Friday, December 15, 2006

Impulse Review

Impulse developed and published by Taparo.
The Good: Timing controls make it easy to make small changes, a lot of levels, solutions are provided, good physics model with multiple puzzle elements
The Not So Good: No level editor
What say you? A solid physics-based puzzle game: 6/8

The advent of more powerful computer has resulted in more sophisticated games that strive to simulate real life. This has extended itself into the puzzle genre, where real-world physics have become a part of the gameplay. Similar to Armadillo Run, Impulse involves sending a ball from start to finish by using exploding and imploding devices. Will Impulse prove to be the true integration of force with respect to time, or just an outdated Japanese car?

Impulse can best be described as a no-frills puzzle game. All of the puzzle elements are simple circles and faux-3-D squares and the background is essentially a sheet of graph paper. There are very few special effects in the game, which occur when bombs explode. The sound is along the same lines: bare bones sound effects that result when bombs explode. There could have been more pieces of flair in terms of graphics and sound, but really the game looks and sound just good enough to be acceptable. Impulse concentrates on the gameplay, so don’t expect any mind-boggling graphics or sound.

In Impulse, you are charged with sending a ball from the start to the finish. How do you accomplish this? By setting up bombs and other obstacles around the map to direct its path! Impulse contains a lot of levels scattered over eight episodes, and each level is well-designed where more than one solution is possible. You have four bombs at your disposal: explosion, implosion, bounce, and teleporter (each of these does exactly what you think they will). Each of the bombs can be set on a timer to go off at a specific time. If you run the simulation at least once, the ball’s placement will be indicated at each time interval; the bombs placement and timing can then be fine-tuned to an exact time (according to the time the replay is currently set to) to make precise puzzle solutions possible. Features like this are really the difference between a frustrating and enjoyable puzzle game, and thankfully Impulse falls into the enjoyable category. Impulse throws several obstacles in your way, including various blocks, keys that must be hit before the goal, bonuses, speed variations, and four kinds of fields: directional, rotational, random, and force. The gravity of the levels can also change, both in strength and direction. Your overall score is computed from the time used to complete the level minus any bonuses hit and lower is better. All of these things come together to provide just enough variety to make each successive puzzle unique and interesting throughout the game. Even though Impulse doesn’t have a large number of different elements, it has enough to make each challenge seem distinctive. The levels increase in difficulty as you go along, and since solutions are included with the game, you’ll never be totally stuck and consequently perturbed. Impulse is not an overly complicated game, but it is effective and pretty fun.
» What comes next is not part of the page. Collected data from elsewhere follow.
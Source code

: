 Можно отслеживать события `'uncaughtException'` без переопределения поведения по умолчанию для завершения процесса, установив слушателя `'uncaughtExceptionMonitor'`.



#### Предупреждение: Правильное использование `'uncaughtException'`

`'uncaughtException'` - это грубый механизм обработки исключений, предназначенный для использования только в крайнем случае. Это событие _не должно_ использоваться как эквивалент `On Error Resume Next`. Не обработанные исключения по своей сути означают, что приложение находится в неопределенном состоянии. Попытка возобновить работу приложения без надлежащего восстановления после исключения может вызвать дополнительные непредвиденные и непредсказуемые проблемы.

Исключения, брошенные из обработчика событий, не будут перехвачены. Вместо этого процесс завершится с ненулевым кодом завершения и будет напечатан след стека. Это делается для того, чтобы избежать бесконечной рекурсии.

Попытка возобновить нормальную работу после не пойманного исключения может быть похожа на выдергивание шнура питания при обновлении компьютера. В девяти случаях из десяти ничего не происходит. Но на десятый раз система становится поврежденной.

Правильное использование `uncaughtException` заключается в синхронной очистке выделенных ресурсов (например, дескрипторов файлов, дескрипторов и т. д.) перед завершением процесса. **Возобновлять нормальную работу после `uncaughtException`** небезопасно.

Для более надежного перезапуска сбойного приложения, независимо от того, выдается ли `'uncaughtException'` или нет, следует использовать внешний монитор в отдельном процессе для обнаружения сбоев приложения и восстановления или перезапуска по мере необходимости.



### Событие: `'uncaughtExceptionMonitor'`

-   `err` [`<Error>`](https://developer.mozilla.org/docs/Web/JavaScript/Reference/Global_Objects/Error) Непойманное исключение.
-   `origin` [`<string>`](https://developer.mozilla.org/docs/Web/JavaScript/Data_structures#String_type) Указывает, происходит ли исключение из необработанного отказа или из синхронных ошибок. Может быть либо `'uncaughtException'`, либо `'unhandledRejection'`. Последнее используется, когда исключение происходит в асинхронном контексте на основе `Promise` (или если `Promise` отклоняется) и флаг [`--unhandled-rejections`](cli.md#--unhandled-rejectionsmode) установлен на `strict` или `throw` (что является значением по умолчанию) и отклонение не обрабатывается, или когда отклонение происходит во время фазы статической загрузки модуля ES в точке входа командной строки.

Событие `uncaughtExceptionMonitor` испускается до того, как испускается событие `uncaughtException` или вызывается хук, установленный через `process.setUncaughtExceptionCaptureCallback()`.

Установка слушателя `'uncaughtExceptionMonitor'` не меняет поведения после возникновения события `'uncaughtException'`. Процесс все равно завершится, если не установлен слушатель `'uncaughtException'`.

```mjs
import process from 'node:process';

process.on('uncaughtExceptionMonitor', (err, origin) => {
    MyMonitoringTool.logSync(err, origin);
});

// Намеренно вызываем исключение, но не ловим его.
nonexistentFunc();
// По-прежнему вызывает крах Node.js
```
Impulse takes a relatively simple concept and makes a high-quality game out of it. The game features a high number of varied puzzles, easy to learn mechanics, and multiple solutions with answers for each level, and that’s all you really need for a pleasant puzzle game. Sure, the graphics and sound are outdated, but Impulse thrives on its gameplay, and the gameplay is successful. A level editor could have been a neat addition to the game, but there are so many puzzles included, you probably won’t even notice. Those who are interested in a good puzzle game should check out this title, a majority of which is available for free, instant play over the Internet, so there’s no reason not to!